料理講師/フードライター/日本食プロデューサー

酒井 園子
Sonoko Sakai


 

    「おふくろの味広めたい」 料理講師/フードライター/日本食プロデューサー 酒井 園子 Sonoko Sakai  

    2019年07月10日 ロサンゼルスで暮らす人々

     ニューヨークで生まれ、東京、サンフランシスコ、メキシコで育ち、再び日本を経てロサンゼルスへ移り、以降は米国で暮らす酒井園子さんは、日本の「おふくろの味」を広めるためにフードライター、料理講師として活動する。

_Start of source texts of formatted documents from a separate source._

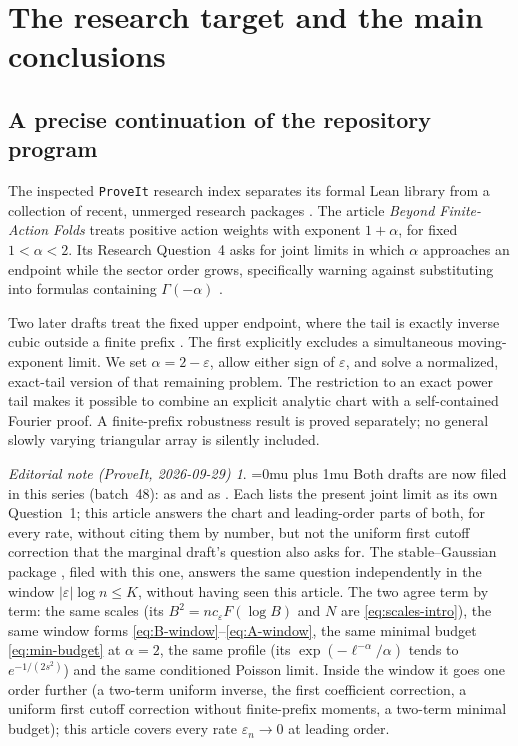 \documentclass[11pt,a4paper]{article}
\numberwithin{equation}{section}
\theoremstyle{definition}
\theoremstyle{remark}
\newtheorem*{ednoteinner}{Editorial note (ProveIt, 2026-09-29)}
\newenvironment{ednote}{\begin{ednoteinner}\sloppy\Urlmuskip=0mu plus 1mu\relax}{\end{ednoteinner}}
\newcommand{\eps}{\varepsilon}
\begin{document}
\clearpage
\begingroup\small\setlength{\parskip}{0pt}\tableofcontents\endgroup
\clearpage

\section{The research target and the main conclusions}
\label{sec:intro}

\subsection{A precise continuation of the repository program}
The inspected \texttt{ProveIt} research index separates its formal Lean library
from a collection of recent, unmerged research packages \cite{repo-index}.
The article \emph{Beyond Finite-Action Folds} treats positive action weights
with exponent \(1+\alpha\), for fixed \(1<\alpha<2\). Its Research Question~4
asks for joint limits in which \(\alpha\) approaches an endpoint while the
sector order grows, specifically warning against substituting into formulas
containing \(\Gamma(-\alpha)\) \cite{repo-stable}.

Two later drafts treat the fixed upper endpoint, where the tail is exactly
inverse cubic outside a finite prefix \cite{prior-endpoint,prior-marginal}.
The first explicitly excludes a simultaneous moving-exponent limit. We set
\(\alpha=2-\eps\), allow either sign of \(\eps\), and solve a normalized,
exact-tail version of that remaining problem. The restriction to an exact
power tail makes it possible to combine an explicit analytic chart with a
self-contained Fourier proof. A finite-prefix robustness result is proved
separately; no general slowly varying triangular array is silently included.

\begin{ednote}
Both drafts are now filed in this series (batch~48): \cite{prior-endpoint}
as  and
\cite{prior-marginal} as .
Each lists the present joint limit as its own Question~1; this article
answers the chart and leading-order parts of both, for every rate, without
citing them by number, but not the uniform first cutoff correction that the
marginal draft's question also asks for. The stable--Gaussian package \cite{ed:sge}, filed with this one,
answers the same question independently in the window
\(|\eps|\log n\le K\), without having seen this article. The two agree term
by term: the same scales (its \(B^2=nc_\eps F(\log B)\) and \(N\) are
\eqref{eq:scales-intro}), the same window forms
\eqref{eq:B-window}--\eqref{eq:A-window}, the same minimal budget
\eqref{eq:min-budget} at \(\alpha=2\), the same profile (its
\(\exp(-\ell^{-\alpha}/\alpha)\) tends to \(e^{-1/(2s^2)}\)) and the same
conditioned Poisson limit. Inside the window it goes one order further (a
two-term uniform inverse, the first coefficient correction, a uniform first
cutoff correction without finite-prefix moments, a two-term minimal
budget); this article covers every rate \(\eps_n\to0\) at leading order.
\end{ednote}
\end{document}
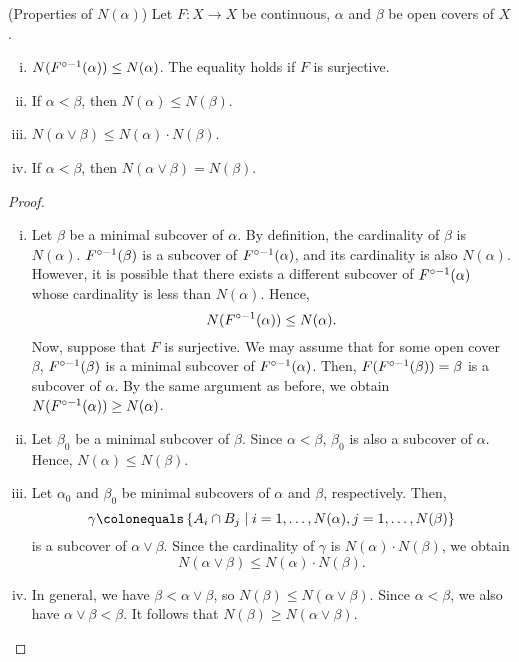 \documentclass[12pt,twoside,draft]{book}
\begin{document}
\begin{proposition}
  (Properties of $N(\alpha)$)
  Let $F: X \to X$ be continuous, $\alpha$ and $\beta$ be open covers of $X$.
  \begin{enumerate}[(i)]
    \item 
      $N(F^{\circ -1}(\alpha)) \leq N(\alpha)$.
      The equality holds if $F$ is surjective.
    \item 
      If $\alpha < \beta$, then $N(\alpha) \leq N(\beta)$.
    \item 
      $N(\alpha \vee \beta) \leq N(\alpha) \cdot N(\beta)$.
    \item 
      If $\alpha < \beta$, then $N(\alpha \vee \beta) = N(\beta)$.
  \end{enumerate}
  \begin{proof}
    \begin{enumerate}[(i)]
      \item 
        Let $\beta$ be a minimal subcover of $\alpha$.
        By definition, the cardinality of $\beta$ is $N(\alpha)$.
        $F^{\circ -1}(\beta)$ is a subcover of $F^{\circ -1}(\alpha)$, and its cardinality is also $N(\alpha)$.
        However, it is possible that there exists a different subcover of $F^{\circ -1}(\alpha)$ whose cardinality is less than $N(\alpha)$.
        Hence, 
        \begin{equation*}
          N(F^{\circ -1}(\alpha)) \leq N(\alpha).
        \end{equation*}
        Now, suppose that $F$ is surjective.
        We may assume that for some open cover $\beta$, $F^{\circ -1}(\beta)$ is a minimal subcover of $F^{\circ -1}(\alpha)$.
        Then, $F(F^{\circ -1}(\beta)) = \beta$ is a subcover of $\alpha$.
        By the same argument as before, we obtain $N(F^{\circ -1}(\alpha)) \geq N(\alpha)$.
      \item
        Let $\beta_0$ be a minimal subcover of $\beta$.
        Since $\alpha < \beta$, $\beta_0$ is also a subcover of $\alpha$.
        Hence, $N(\alpha) \leq N(\beta)$.
      \item
        Let $\alpha_0$ and $\beta_0$ be minimal subcovers of $\alpha$ and $\beta$, respectively.
        Then,
        \begin{equation*}
          \gamma \ceq \setst{A_i \cap B_j}{i = 1, \ldots, N(\alpha), j = 1, \ldots, N(\beta)}
        \end{equation*}
        is a subcover of $\alpha \vee \beta$.
        Since the cardinality of $\gamma$ is $N(\alpha) \cdot N(\beta)$, we obtain
        \begin{equation*}
          N(\alpha \vee \beta) \leq N(\alpha) \cdot N(\beta).
        \end{equation*}
      \item
        In general, we have $\beta < \alpha \vee \beta$, so $N(\beta) \leq N(\alpha \vee \beta)$.
        Since $\alpha < \beta$, we also have $\alpha \vee \beta < \beta$.
        It follows that $N(\beta) \geq N(\alpha \vee \beta)$.
    \end{enumerate}
  \end{proof}
\end{proposition}
\end{document}
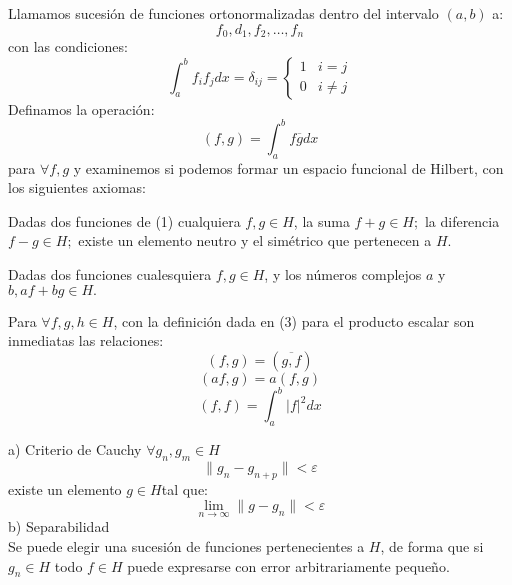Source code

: Llamamos sucesión de funciones ortonormalizadas dentro del intervalo $ (a, b) $ a:\\
\begin{equation}
	f_{0}, d_{1}, f_{2}, \ldots, f_{n}
\end{equation}
con las condiciones:
\begin{equation}
\int_{a}^{b} f_{i}f_{j}dx = \delta_{ij} = 
\left\{ \begin{array}{lcl}
	 	1  & i  = j\\
	    0 & i \not = j
\end{array}
\right.
\end{equation}
Definamos la operación:
\begin{equation}
(f, g) = \int_{a}^{b} f \overline{g}dx
\end{equation}
para $\forall f, g$ y examinemos si podemos formar un espacio funcional de Hilbert, con los siguientes axiomas:
\setcounter{axi}{0}%
\begin{axi}
	Dadas  dos funciones de (1) cualquiera $ f ,  g \in H$, la suma $ f + g \in H; $ la diferencia  $ f - g \in H; $ existe un elemento neutro y el simétrico que pertenecen a $ H $.
\end{axi}
\begin{axi}
	Dadas  dos funciones cualesquiera  $ f ,  g \in H$, y los números complejos $a$ y $ b, af +bg \in H. $
\end{axi}
\begin{axi}
	Para $\forall f, g, h \in H$, con la definición dada en (3) para el producto escalar son inmediatas las relaciones:
	\[ (f, g) = (\overline{g, f}) \]
	\begin{equation}
	(af, g) = a(f, g)
	\end{equation}
	\[ (f, f) = \int_{a}^{b}|f|^{2}dx \]
\end{axi}
\begin{axi}[ DE CONVERGENCIA] 

	a) Criterio de Cauchy
	$ \forall g_{n}, g_{m} \in H $
	\begin{equation}
	\parallel g_{n} - g_{n+p} \parallel < \varepsilon
	\end{equation}
	existe un elemento $ g \in H  $tal que:
	\begin{equation}
	\lim\limits_{n \rightarrow \infty} \parallel g - g_{n} \parallel < \varepsilon
	\end{equation}
	b) Separabilidad\\
	Se puede elegir una sucesión de funciones pertenecientes a $ H $, de forma que si $ g_{n} \in H $
	todo $ f \in H $ puede expresarse con error arbitrariamente pequeño.
\end{axi}
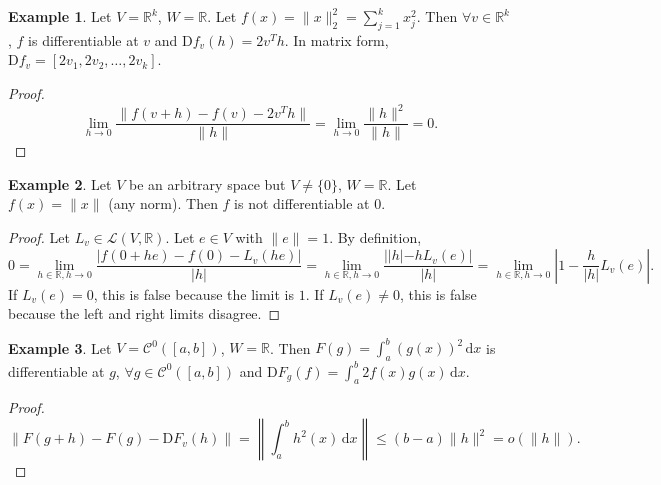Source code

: \documentclass[12pt]{article}
\theoremstyle{plain}
\theoremstyle{definition}
\newtheorem*{eg}{Example}
\begin{document}
\begin{eg}
    Let $V = \mathbb{R}^k$, $W=\mathbb{R}$.
    Let $f(x) = \|x\|_2^2 = \sum_{j=1}^k x_j^2$.
    Then $\forall v\in\mathbb{R}^k$, $f$ is differentiable at $v$ and $\mathrm{D}f_v(h) = 2v^Th$.
    In matrix form, 
    $\mathrm{D}f_v=[2v_1, 2v_2, \ldots, 2v_k]$.
\end{eg}
\begin{proof}
    \[
        \lim_{h\rightarrow 0}\frac{\|f(v+h)-f(v)-2v^Th\|}{\|h\|} = \lim_{h\rightarrow 0}\frac{\|h\|^2}{\|h\|} = 0.
    \]
\end{proof}

\begin{eg}
    Let $V$ be an arbitrary space but $V\neq \{0\}$, $W=\mathbb{R}$.
    Let $f(x) = \|x\|$ (any norm).
    Then $f$ is not differentiable at $0$.
\end{eg}
\begin{proof}
    Let $L_v\in\mathcal{L}(V,\mathbb{R})$.
    Let $e\in V$ with $\|e\|=1$.
    By definition,
    \[
        0=\lim_{h\in\mathbb{R}, h\rightarrow0}\frac{|f(0+he)-f(0)-L_v(he)|}{|h|}
        =\lim_{h\in\mathbb{R}, h\rightarrow0}\frac{| |h|-hL_v(e)|}{|h|}
        =\lim_{h\in\mathbb{R}, h\rightarrow0}\left|1-\frac{h}{|h|}L_v(e)\right|.
    \]
    If $L_v(e)=0$, this is false because the limit is $1$.
    If $L_v(e)\neq 0$, this is false because the left and right limits disagree.
\end{proof}

\begin{eg}
    Let $V=\mathcal{C}^0([a,b])$, $W=\mathbb{R}$.
    Then $F(g) = \int_a^b (g(x))^2\,\mathrm{d}x$ is differentiable at $g$, $\forall g\in \mathcal{C}^0([a,b])$ and
    $\mathrm{D}F_g(f)=\int_a^b2f(x)g(x)\,\mathrm{d}x$.
\end{eg}
\begin{proof}
    \[
        \|F(g+h)-F(g)-\mathrm{D}F_v(h)\| = \left\| \int_a^b h^2(x)\,\mathrm{d}x\right\| \leq (b-a) \|h\|^2 = o(\|h\|).
    \]
\end{proof}
\end{document}
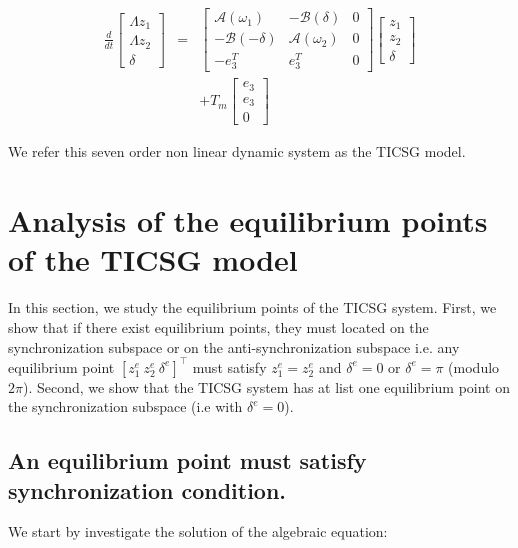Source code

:\documentclass[conference]{IEEEtran}
\begin{document}
\begin{equation}
\begin{array}{ccc}
\frac{d}{dt}\left[\begin{array}{c}
\varLambda z_{1}\\
\varLambda z_{2}\\
\delta
\end{array}\right] & = & \left[\begin{array}{c|c|c}
\mathcal{A}(\omega_{1}) & -\mathcal{B}(\delta) & 0\\
\hline -\mathcal{B}(-\delta) & \mathcal{A}(\omega_{2}) & 0\\
\hline -e_{3}^{T} & e_{3}^{T} & 0
\end{array}\right]\left[\begin{array}{c}
z_{1}\\
z_{2}\\
\delta
\end{array}\right]\\
 &  & +T_{m}\left[\begin{array}{c}
e_{3}\\
e_{3}\\
0
\end{array}\right]
\end{array}\label{eq:TICSGDynamics}
\end{equation}

We refer this seven order non linear dynamic system as the TICSG model.

\section{Analysis of the equilibrium points of the TICSG model \label{sec:equivalence_pont}}

In this section, we study the equilibrium points of the TICSG system. First, we show that  if there exist equilibrium points, they must located on the synchronization subspace or on the anti-synchronization subspace i.e. any equilibrium point $\left[z_1^e \ z_2^e \ \delta^e \right]^\top$ must satisfy $z_1^e=z_2^e$ and $\delta^e=0$ or $\delta^e = \pi$   (modulo $2\pi$). Second, we show that the TICSG system has at list one equilibrium point on the synchronization subspace (i.e with $\delta^e=0$).

\subsection{An equilibrium point must satisfy synchronization condition.}
We  start by investigate the solution of the algebraic equation:  
\end{document}
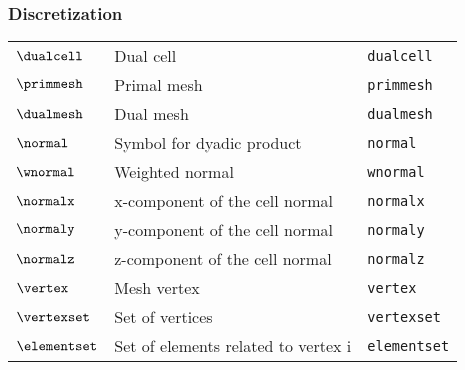 \subsubsection*{Discretization}
\begin{tabular}{l l l}
$\dualcell$ & Dual cell& \texttt{dualcell}\\
$\primmesh$ & Primal mesh& \texttt{primmesh}\\
$\dualmesh$ & Dual mesh& \texttt{dualmesh}\\
$\normal$ & Symbol for dyadic product& \texttt{normal}\\
$\wnormal$ & Weighted normal& \texttt{wnormal}\\
$\normalx$ & x-component of the cell normal& \texttt{normalx}\\
$\normaly$ & y-component of the cell normal& \texttt{normaly}\\
$\normalz$ & z-component of the cell normal& \texttt{normalz}\\
$\vertex$ & Mesh vertex& \texttt{vertex}\\
$\vertexset$ & Set of vertices& \texttt{vertexset}\\
$\elementset$ & Set of elements related to vertex i& \texttt{elementset}\\
\end{tabular}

「いろいろな場所で過ごしてきたけれど、やはり私の原点は日本」と話す。   祖母、母はともに主婦、5人兄弟の大家族という環境もあり、めったに外食のない家庭に育ったためか、子どものころから「家で食べるものが一番おいしい」と思っていた。 〝食〟への興味も大きく、UCLAの大学院生だった30年前には、先生のすすめで日本の家庭料理についての本も出版した。しかし卒業後は映画の道を選択。配給会社でバイヤーとして、後にはプロデューサーとしてキャリアを積み重ねていた。 ところが2008年、リーマンショックの影響を受け、プロデュースした映画の興行が失敗。ショックは大きかった。 「映画は文化事業。自分の中では一つの文化を広めるためだった」と打ち込んでいた仕事に区切りをつける決心をしたのは、ちょうど10年前。 気持ちを切り替え、身近でできる仕事は何かと考えたとき「日本の家庭料理は海外ではあまりきちんとした形で紹介されていない」と気がついた。 「日本料理はエッセンシャル。どんな職人であろうと、出したいのは〝おふくろの味〟」。ビジネスのためではなく家族のために作る、日本が築いた家庭料理の味を広めたいと考えた。そして日本食のクラスを開講するなど地道な活動を開始した。   酒井さんが特に興味を持ったのは蕎麦。米国では穀物として蕎麦が作られ、その蕎麦が日本に輸出されている。この現実に疑問を抱いたことがきっかけで、日本に行き蕎麦職人に弟子入りした。酒井さんの手打ちそばのクラスでは、ただそばを打つだけではなく出汁など日本料理の基本について教える。 今では蕎麦のスペシャリストとしてメディアにも登場するようになったが、「私はクラスをやって家庭料理を広めているだけ」と笑う。 自分にとってのセラピーである粉を打つことが、ほかの人にとっても癒やしになるのがうれしい。 食文化は「日本人が一番プライドを持って外に出せるもの」だが、海外ではまだまだ誤解や先入観を持つ人が多い。 欧米では〝日本食=スシ〟と考えられがちだが、日常的な家庭料理はまったく別物で、その存在は知られていないのが現状。 「華やかな映画の世界に比べたら今の仕事は地味。でも残る人生は日本の食文化のことだけやっていく。それほど日本食は奥が深いから」。   映画で叶わなかった日本文化の伝達に、酒井さんは〝食〟という違う形で挑戦している。